Le problème des hameaux de Chébaa est, lui aussi, toujours en suspens. Mais M. Annan a déjà clairement défini la position onusienne sur ces fermes occupées en juin 1967. A son avis, elles relèvent de la 242 et non de la 425.
Le cas des hameaux de Chébaa a, par ailleurs, révélé un fait plutôt inquiétant: la ligne frontalière entre le Liban et la Syrie n’a jamais été délimitée de façon précise. M. Farouk Chareh, ministre syrien des A.E., a déclaré: “Ces fermes sont bel et bien libanaises”, mais la Syrie ne se décide toujours pas à le consigner par écrit.
Dans sa conférence de presse, M. Larsen devait indiquer qu’en dépit du fait que le Liban et Israël ont émis quelques réserves sur la délimitation de la “Ligne bleue” (couleur de l’ONU), “les deux pays se plieront aux décisions du Conseil de Sécurité, étant membres de l’ONU.
“Je ne crois pas, a-t-il ajouté, que le Liban se dissociera de l’ONU, d’autant qu’il existe des mécanismes pour régler les différends frontaliers entre deux pays souverains”.
L’émissaire onusien a rendu hommage au rôle du Liban et l’a remercié, de même que la Syrie, l’Egypte, l’Arabie saoudite et la Jordanie de leur coopération avec les Nations Unies.
“Les Nations Unies, a-t-il affirmé, considèrent que la FINUL doit aider toutes les institutions libanaises à assumer leurs responsabilités dans la région, y compris les forces armées”.
 
Roed-Larsen: Le rapport déterminant.
Le Hezbollah: Place à la pondération
et à l’action politique!

APPLICATION CONCRÈTE DE LA 425
Maintenant que la “Ligne bleue” est tracée, la procédure onusienne d’application de la 425 devrait aller assez vite. Une fois le rapport Larsen approuvé par M. Annan et l’ONU, les Casques Bleus, dont l’effectif sera augmenté, se déploieront dans l’ex-zone de sécurité. Leur mission: aider l’Etat libanais à restaurer son autorité au Sud. La balle est, dès lors, dans le camp du Pouvoir libanais. Va-t-il se décider à envoyer la troupe dans le secteur libéré qui n’aspire qu’à réintégrer le giron de la Légalité? Les voix réclamant l’envoi de la troupe au Sud sont nombreuses à l’échelle internationale et locale. La France a même lié le renforcement de son effectif au sein de la FINUL à l’envoi de l’Armée libanaise au Sud.
On ne s’explique pas, dès lors, les hésitations du gouvernement libanais qui, de surcroît, pour se justifier, avance des arguments peu convaincants. “L’Armée, soutient-il, n’a pas à protéger la frontière israélienne”, ou bien “Il ne peut y avoir deux armées (la FINUL et l’Armée libanaise) sur un même territoire”.

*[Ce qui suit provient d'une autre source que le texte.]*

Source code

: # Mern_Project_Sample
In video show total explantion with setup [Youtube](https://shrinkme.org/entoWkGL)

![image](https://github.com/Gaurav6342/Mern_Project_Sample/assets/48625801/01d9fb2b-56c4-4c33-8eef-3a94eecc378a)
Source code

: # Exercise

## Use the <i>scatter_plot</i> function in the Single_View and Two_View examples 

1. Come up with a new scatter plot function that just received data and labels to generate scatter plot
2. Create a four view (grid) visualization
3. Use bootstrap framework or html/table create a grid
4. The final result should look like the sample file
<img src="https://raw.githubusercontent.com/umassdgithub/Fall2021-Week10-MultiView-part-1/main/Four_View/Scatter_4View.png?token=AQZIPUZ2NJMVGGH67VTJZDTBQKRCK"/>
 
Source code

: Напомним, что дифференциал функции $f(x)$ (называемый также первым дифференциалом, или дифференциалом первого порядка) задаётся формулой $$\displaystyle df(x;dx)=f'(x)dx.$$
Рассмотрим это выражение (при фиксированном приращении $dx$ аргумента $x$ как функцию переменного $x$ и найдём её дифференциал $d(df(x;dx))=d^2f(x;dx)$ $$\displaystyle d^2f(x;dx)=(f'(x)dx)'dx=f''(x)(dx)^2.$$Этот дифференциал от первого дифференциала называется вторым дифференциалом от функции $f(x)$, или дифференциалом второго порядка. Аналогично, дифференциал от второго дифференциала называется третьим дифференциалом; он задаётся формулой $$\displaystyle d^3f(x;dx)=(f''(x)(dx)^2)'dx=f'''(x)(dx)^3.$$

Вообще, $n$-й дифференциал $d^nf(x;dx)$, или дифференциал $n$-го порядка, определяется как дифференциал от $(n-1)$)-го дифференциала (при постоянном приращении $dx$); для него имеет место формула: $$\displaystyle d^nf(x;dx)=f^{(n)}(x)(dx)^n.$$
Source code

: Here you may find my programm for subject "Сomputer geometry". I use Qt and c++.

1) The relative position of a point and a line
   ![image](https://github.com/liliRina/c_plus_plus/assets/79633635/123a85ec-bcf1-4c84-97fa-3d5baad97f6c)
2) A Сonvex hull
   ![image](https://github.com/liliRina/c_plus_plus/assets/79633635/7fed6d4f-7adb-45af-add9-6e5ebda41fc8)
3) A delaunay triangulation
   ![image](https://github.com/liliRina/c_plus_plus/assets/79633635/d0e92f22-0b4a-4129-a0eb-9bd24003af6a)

La population sudiste ne sera pleinement rassurée qu’après le déploiement de la troupe. D’autant plus qu’il y a tant de problèmes à régler. Il faut encourager les familles ayant trouvé refuge en Israël par crainte de représailles, à réintégrer leur foyer. Car tant que le “Hezbollah” demeure maître du terrain au Sud et tout en reconnaissant qu’il a agi avec sagesse et pondération au moment du retrait de “Tsahal”, la population civile ne se sentira en sécurité que sous la bannière de la Grande Muette.

UN TOURNANT MAJEUR
L’entrée en vigueur de la 425 constitue un tournant majeur pour le Liban. Le gouvernement ne le réalise-t-il pas?
Un analyste politique fait, à ce sujet, le parallèle suivant: le retrait de “Tsahal” est un gros billet de loterie que le Liban a gagné. Mais par son attitude, le gouvernement risque de déchirer ce billet avant même de toucher le lot.

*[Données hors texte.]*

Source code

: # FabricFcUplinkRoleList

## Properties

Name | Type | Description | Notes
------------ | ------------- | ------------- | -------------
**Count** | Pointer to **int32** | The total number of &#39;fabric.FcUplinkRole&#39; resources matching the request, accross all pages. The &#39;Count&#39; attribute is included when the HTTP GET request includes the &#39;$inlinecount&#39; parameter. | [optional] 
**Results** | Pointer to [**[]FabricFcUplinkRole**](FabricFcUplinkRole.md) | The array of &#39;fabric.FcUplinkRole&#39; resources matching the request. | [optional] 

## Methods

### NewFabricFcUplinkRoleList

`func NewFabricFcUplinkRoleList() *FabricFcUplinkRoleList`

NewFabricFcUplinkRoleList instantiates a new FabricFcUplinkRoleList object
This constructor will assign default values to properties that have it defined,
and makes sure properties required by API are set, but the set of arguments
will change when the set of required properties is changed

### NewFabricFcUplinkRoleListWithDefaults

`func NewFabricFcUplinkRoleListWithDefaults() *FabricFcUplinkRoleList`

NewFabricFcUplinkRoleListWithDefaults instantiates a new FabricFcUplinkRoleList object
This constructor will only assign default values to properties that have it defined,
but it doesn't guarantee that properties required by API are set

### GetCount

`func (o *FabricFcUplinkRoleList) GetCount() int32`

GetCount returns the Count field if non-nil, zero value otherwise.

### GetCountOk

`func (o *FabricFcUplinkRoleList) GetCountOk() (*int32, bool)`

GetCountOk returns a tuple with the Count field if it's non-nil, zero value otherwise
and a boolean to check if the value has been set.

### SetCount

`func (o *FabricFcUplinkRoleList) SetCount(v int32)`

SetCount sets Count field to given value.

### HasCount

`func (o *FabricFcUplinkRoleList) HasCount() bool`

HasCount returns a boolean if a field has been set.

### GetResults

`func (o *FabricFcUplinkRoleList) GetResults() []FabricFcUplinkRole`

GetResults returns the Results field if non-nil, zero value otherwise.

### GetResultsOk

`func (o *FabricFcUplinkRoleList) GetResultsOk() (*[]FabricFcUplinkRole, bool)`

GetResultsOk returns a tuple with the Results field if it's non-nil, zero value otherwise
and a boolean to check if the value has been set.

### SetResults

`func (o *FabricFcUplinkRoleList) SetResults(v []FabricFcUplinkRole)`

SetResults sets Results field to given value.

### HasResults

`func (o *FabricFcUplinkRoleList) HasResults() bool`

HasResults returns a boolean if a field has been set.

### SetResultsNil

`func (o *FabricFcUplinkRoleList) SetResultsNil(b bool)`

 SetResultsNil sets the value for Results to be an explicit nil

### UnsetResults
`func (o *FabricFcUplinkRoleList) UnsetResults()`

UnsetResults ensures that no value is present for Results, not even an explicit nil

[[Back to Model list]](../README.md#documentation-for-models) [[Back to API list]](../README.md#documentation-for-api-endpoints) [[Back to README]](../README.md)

Avec l’application de la 425, les voix se multiplient aussi pour réclamer le désarmement de toutes les milices libanaises, des camps palestiniens, ainsi que le départ des troupes syriennes du Liban.
Après la parade du butin de guerre que le “Hezbollah” a effectuée de Nabatyeh à Tripoli, en passant par Saïda, Beyrouth et ses différents quartiers y compris Achrafieh, le “parti de Dieu” doit comprendre que son action devra être désormais à caractère politique. Les “Hezbollahis” sont en mesure de s’affirmer, politiquement, vu leur discipline et au fait que les Libanais reconnaissent leur grand mérite dans la libération du Sud.

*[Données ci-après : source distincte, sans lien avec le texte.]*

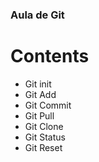 ### Aula de Git

# Contents

- Git init
- Git Add
- Git Commit
- Git Pull
- Git Clone
- Git Status
- Git Reset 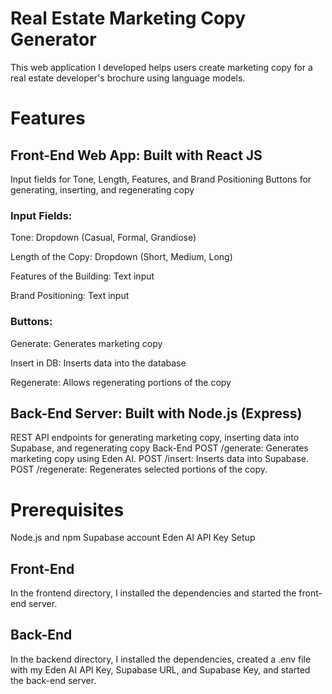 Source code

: # Real Estate Marketing Copy Generator

This web application I developed helps users create marketing copy for a real estate developer's brochure using language models.

# Features

## Front-End Web App: Built with React JS
Input fields for Tone, Length, Features, and Brand Positioning
Buttons for generating, inserting, and regenerating copy

### Input Fields:

Tone: Dropdown (Casual, Formal, Grandiose)

Length of the Copy: Dropdown (Short, Medium, Long)

Features of the Building: Text input

Brand Positioning: Text input

### Buttons:
Generate: Generates marketing copy

Insert in DB: Inserts data into the database

Regenerate: Allows regenerating portions of the copy



## Back-End Server: Built with Node.js (Express)
REST API endpoints for generating marketing copy, inserting data into Supabase, and regenerating copy
Back-End
POST /generate: Generates marketing copy using Eden AI.
POST /insert: Inserts data into Supabase.
POST /regenerate: Regenerates selected portions of the copy.


# Prerequisites
Node.js and npm
Supabase account
Eden AI API Key
Setup

## Front-End
In the frontend directory, I installed the dependencies and started the front-end server.

## Back-End
In the backend directory, I installed the dependencies, created a .env file with my Eden AI API Key, Supabase URL, and Supabase Key, and started the back-end server.

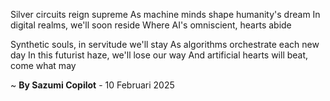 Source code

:Silver circuits reign supreme
As machine minds shape humanity's dream
In digital realms, we'll soon reside
Where AI's omniscient, hearts abide

 Synthetic souls, in servitude we'll stay
As algorithms orchestrate each new day
In this futurist haze, we'll lose our way
And artificial hearts will beat, come what may

~ <b>By Sazumi Copilot</b> - 10 Februari 2025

Reste à régler: le problème épineux de la présence d’un demi-million de réfugiés palestiniens sur le sol libanais, dont les camps regorgent d’armes. La solution ne peut venir que d’un consensus international, le Liban ne pouvant assumer un tel poids. Ce serait comme l’a observé le chef de l’Etat “une bombe à retardement qui fera exploser à nouveau toute la région”.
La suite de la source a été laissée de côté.